Guest Album Review: Govind S. on John Moreland’s High on Tulsa Heat

John Moreland’s album High On Tulsa Heat is a masterpiece in storytelling and songcraft.  The lyrics and delivery seem to be influenced by artists as diverse as Townes van Zandt, John Prine, Hank Williams (sr.) and early Bob Dylan.  There is probably a little of his fellow native Oklahoman Woody Guthrie in there as well.  Those lyrics are filtered through a gravely voice that helps compensate for any flaws in the songwriting.  That’s not to say those flaws happen often, but he is not in the same category of the aforementioned giants (yet).

A generation of up and coming alt-country musicians seem to have grown up on the acts that helped set the genre’s course in the early 1990s, like Uncle Tupelo and Whiskeytown.  Moreland seems to have absorbed those influences but has gone back to the inspiration of those acts.  Thus, his songs seem closer to the source and there’s a primacy in his songs that’s often missing from many other singer-songwriters today.  Most of the songs feature him playing all the instruments, and there is a mix of acoustic ballads and plugged-in slow rockers. Moreland was born in Texas and now makes Oklahoma home.  The landscape makes it’s way into several songs, most poignantly in Cleveland County Blues, in which he compares a lover to an Oklahoma tornado.

These songs will be too slow for many people but for folk and country purists, the album going to find itself in their regular rotation.

“Hang Me in the Tulsa County Stars” sets the tone for the album with a tribute to his adopted state.  Like most singer-songwriters, he lets his lyrics do most of the work, with sparse acoustic guitar used as scaffolding.  Fortunately, his talents are strong enough for this to work.

From there he moves to mid-tempo plugged in rocker with the full complement of instruments including a pedal steel guitar on “Heart’s Too Heavy.”  Love’s heartbreaking potential is another theme in addition to the Oklahoma landscape.  “What if faith is just a false god’s verse?” Moreland asks.  This world weary attitude toward love is a staple of country music, but that’s exactly why many people listen to country artists.

“Cleveland County Blues” moves back to an acoustic song.  There is something captivating about a tornado as the popularity of Youtube stormchasing videos attests.  Here Moreland compares the love for a woman to a tornado.  He’s mesmerized by her but understands the ultimate heartbreak he’s destined for.  “My baby is a tornado in the endless Oklahoma sky, spinning devastation and singing me a lullaby,” he sings.  Here is links his two main themes: heartbreaking love with the sparse Oklahoma landscape.

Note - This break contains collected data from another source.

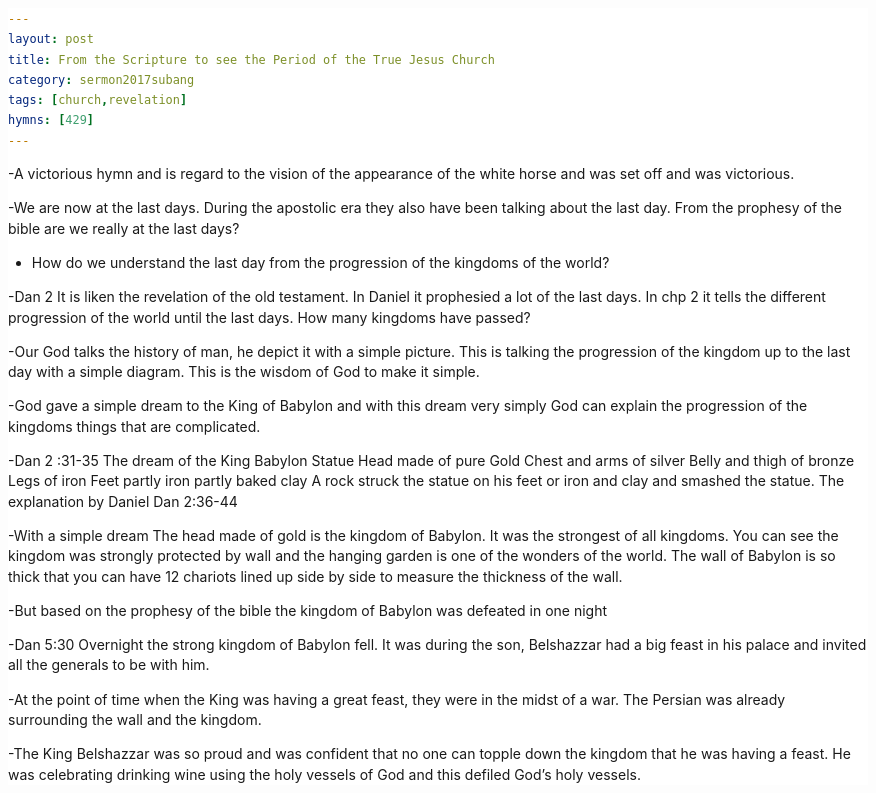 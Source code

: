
 ```yaml
---
layout: post
title: From the Scripture to see the Period of the True Jesus Church
category: sermon2017subang
tags: [church,revelation]
hymns: [429]
---
```

-A victorious hymn and is regard to the vision of the appearance of the white horse and was set off and was victorious. 

-We are now at the last days. During the apostolic era they also have been talking about the last day. From the prophesy of the bible are we really at the last days?

- How do we understand the last day from the progression of the kingdoms of the world? 

-Dan 2 It is liken the revelation of the old testament. In Daniel it prophesied a lot of the last days. In chp 2 it tells the different progression of the world until the last days. How many kingdoms have passed?

-Our God talks the history of man, he depict it with a simple picture. This is talking the progression of the kingdom up to the last day with a simple diagram. This is the wisdom of God  to make it simple. 

-God gave a simple dream to the King of Babylon and with this dream very simply God can explain the progression of the kingdoms things that are complicated. 

-Dan 2 :31-35 The dream of the King Babylon
Statue
Head made of pure Gold
Chest and arms of silver
Belly and thigh of bronze
Legs of iron
Feet partly iron partly baked clay
A rock struck the statue on his feet or iron and clay and smashed the statue.
The explanation by Daniel
Dan 2:36-44

-With a simple dream 
The head made of gold is the kingdom of Babylon. It was the  strongest of all kingdoms. You can see the kingdom was strongly protected by wall and the hanging garden is one of the wonders of the world. The wall of Babylon is so thick that you can have 12 chariots lined up side by side to measure the thickness of the wall. 

-But based on the prophesy of the bible the kingdom of Babylon was defeated in one night

-Dan 5:30 Overnight the strong kingdom of Babylon fell. It was during the son, Belshazzar had a big feast in his palace and invited all the generals to be with him. 

-At the point of time when the King was having a great feast, they were in the midst of a war. The Persian was already surrounding the wall and the kingdom.

-The King Belshazzar was so proud and was confident that no one can topple down the kingdom that he was having a feast. He was celebrating drinking wine using the holy vessels of God and this defiled God’s holy vessels.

“White Flag” is a next song and bears some influence in arrangement from Kris Kristofferson, especially his song made famous by Janis Joplin, “Me and Bobby McGee.”  “I’m just your white flag waving in the wind, just like I’ve always been” Moreland sings.  He follows “White Flag” with a relatively up-tempo “Sad Baptist Rain.”  It’s a solid song, but not his strength.  The song features a bluesy sound including harmonica, an instrument out of favor in much of country music.

The tears in your beer continue on the second half in the album.  “Cherokee” touches on one of the more difficult episodes in American and Oklahoma history: the trail of tears.  Explicitly the song is about failed love, but the historical backdrop hangs heavy through the song.  This could be hazardous terrain, to compare one’s own personal difficulties to that of an entire people, but Moreland does is with enough delicacy to pull it off.

Four more songs close out the album, deepening the themes of love and loss.  The second from last “You Don’t Care for Me Enough to Cry” is the highlight.  That sparse guitar and lyrics return, and it’s what he does better than just about any artist today.  “You need something stronger.  A drug to kill the hunger and ease the awful pain of living here,” he sings.  Did I mention some of his songs are heartbreaking? Aristotle believed Greek tragedy had the ability to purge those negative emotions in ourselves through catharsis.  Listening to Moreland has a similar effect.